Trakya Üniversitesi Rektörü Prof. Dr. Erhan Tabakoğlu, Osmanlı Devleti'ne yüz yıla yakın başkentlik yapan Edirne'nin, Osmanlı'yı en iyi anlatan şehir olduğunu söyledi.
Edirne Valiliği ve Trakya Üniversitesi (TÜ)işbirliğinde gerçekleşen "Kültür Mirası Atölyesi: Açık Hava Amfisi Edirne" etkinliği TÜ Mimarlık Fakültesi'nde başladı.
Bu yıl ikincisi düzenlenen ve "Bir Osmanlı Kenti Edirne’nin Suları ve Su Yapıları" temasıyla gerçekleşen atölye çalışmalarına farklı üniversitelerden 40 mimarlık öğrencisi katılıyor.
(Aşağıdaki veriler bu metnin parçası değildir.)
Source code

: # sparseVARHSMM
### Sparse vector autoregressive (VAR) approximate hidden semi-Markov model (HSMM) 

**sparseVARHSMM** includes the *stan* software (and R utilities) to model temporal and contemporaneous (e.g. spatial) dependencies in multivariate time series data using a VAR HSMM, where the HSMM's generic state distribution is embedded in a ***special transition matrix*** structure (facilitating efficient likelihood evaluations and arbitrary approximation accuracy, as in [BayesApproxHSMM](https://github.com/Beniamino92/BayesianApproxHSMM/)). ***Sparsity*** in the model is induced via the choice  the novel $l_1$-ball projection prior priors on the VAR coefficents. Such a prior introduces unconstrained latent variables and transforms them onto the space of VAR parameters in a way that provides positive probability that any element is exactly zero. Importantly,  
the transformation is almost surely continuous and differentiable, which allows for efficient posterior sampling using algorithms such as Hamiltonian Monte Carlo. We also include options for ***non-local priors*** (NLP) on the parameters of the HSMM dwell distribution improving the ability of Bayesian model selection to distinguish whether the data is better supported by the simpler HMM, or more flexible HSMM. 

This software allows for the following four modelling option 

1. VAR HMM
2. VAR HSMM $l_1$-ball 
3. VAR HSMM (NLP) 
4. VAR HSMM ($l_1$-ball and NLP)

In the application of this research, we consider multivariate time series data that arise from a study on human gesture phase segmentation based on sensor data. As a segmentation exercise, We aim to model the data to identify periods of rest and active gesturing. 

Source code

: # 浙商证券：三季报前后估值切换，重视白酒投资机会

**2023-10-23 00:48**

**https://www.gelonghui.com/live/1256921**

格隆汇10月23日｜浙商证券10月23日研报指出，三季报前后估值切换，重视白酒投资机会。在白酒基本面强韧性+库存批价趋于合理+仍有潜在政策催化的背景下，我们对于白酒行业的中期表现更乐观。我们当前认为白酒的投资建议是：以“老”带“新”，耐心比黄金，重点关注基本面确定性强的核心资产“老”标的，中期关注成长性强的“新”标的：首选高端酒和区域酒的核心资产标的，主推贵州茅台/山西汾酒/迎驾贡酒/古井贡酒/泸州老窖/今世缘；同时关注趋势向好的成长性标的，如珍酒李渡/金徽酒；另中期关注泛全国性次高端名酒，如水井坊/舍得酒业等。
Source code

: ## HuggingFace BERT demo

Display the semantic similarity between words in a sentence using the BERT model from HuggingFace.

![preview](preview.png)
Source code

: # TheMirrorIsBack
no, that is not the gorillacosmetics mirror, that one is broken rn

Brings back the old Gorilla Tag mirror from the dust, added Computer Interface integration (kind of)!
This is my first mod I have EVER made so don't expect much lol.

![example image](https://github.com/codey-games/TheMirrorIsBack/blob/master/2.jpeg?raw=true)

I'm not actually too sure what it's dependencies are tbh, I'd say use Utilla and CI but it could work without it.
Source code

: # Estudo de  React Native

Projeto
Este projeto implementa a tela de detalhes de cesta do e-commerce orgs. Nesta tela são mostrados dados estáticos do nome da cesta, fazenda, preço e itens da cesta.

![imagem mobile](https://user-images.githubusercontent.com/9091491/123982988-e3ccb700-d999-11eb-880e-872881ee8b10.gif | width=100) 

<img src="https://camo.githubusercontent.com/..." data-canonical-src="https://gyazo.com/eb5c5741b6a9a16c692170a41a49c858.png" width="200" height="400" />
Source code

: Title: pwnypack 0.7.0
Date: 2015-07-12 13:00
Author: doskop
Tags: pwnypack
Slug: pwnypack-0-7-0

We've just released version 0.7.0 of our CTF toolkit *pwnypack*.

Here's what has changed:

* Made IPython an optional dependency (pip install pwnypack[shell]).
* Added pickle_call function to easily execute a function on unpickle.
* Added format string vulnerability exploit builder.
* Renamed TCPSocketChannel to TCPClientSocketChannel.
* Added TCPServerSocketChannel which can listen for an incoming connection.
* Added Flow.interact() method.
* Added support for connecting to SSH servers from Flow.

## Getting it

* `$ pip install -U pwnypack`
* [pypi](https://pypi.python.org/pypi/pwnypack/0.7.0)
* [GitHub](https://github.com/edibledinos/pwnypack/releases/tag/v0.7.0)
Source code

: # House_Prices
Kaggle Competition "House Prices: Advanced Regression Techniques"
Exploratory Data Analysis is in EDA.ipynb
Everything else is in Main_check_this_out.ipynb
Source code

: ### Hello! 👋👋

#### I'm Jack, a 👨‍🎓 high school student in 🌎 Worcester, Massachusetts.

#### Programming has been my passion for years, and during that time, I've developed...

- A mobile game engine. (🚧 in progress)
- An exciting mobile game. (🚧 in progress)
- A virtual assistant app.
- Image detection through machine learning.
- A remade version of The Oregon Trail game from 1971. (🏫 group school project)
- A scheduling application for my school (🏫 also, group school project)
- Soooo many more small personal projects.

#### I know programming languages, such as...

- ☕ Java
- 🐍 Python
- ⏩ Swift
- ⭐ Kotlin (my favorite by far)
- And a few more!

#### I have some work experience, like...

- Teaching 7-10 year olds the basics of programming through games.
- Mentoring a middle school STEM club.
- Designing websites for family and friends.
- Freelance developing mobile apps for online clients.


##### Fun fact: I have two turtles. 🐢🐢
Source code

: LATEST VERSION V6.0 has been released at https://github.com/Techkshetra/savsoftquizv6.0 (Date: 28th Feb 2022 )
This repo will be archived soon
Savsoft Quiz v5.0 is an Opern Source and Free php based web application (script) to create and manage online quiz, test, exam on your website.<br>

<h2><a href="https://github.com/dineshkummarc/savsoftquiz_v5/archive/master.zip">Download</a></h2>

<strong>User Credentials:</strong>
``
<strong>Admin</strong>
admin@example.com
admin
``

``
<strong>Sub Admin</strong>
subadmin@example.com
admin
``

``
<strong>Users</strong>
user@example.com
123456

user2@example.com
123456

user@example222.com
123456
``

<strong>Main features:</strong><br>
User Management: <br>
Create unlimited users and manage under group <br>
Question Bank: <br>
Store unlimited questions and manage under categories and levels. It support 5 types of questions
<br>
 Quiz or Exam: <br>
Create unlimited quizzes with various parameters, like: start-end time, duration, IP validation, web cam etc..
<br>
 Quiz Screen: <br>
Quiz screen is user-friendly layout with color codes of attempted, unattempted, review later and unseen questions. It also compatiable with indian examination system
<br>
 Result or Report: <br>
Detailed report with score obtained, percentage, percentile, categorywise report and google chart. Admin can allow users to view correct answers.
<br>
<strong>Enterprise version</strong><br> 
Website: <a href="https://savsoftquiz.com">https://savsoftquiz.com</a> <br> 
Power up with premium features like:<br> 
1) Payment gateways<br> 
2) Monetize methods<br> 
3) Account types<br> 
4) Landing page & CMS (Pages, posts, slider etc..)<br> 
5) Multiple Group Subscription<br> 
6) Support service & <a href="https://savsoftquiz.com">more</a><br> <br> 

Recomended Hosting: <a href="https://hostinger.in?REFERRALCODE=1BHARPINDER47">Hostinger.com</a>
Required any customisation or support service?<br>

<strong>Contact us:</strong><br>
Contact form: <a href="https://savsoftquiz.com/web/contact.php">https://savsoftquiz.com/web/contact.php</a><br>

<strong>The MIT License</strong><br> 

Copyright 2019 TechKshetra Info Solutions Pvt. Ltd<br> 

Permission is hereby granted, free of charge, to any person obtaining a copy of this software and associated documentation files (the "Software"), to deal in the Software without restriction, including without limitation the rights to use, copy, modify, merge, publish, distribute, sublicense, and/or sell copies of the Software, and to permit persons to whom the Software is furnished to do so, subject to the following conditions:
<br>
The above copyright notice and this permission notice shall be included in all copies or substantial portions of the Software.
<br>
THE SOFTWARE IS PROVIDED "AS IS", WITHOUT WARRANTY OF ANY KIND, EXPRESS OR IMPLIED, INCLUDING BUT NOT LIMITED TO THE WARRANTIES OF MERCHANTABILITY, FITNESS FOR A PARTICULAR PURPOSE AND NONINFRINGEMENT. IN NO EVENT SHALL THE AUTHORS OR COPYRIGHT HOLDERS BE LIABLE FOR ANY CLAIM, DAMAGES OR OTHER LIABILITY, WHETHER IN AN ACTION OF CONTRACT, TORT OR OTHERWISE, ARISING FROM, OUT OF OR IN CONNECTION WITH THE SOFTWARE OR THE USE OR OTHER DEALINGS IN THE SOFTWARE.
Atölyenin açılış programında konuşan TÜ Rektörü Prof. Dr. Erhan Tabakoğlu, Edirne'nin tarihi, kültürü ve mimarisiyle Osmanlı Devleti'ni en iyi şekilde yansıttığını belirtti.
Edirne'nin tarihi ve mimari yapısıyla açık hava müzesi olduğunu ifade eden Tabakoğlu, şöyle devam etti:
"Edirne, Osmanlı'yı en iyi anlatan şehir. Metrekareye düşen tarihi eser bakımından Floransa'dan sonra dünyada ikinci sırada yer alıyor. Edirne, Osmanlı'ya yıllarca payitaht olmuş. Osmanlı medeniyetinin izlerini canlı bir şekilde taşıyor.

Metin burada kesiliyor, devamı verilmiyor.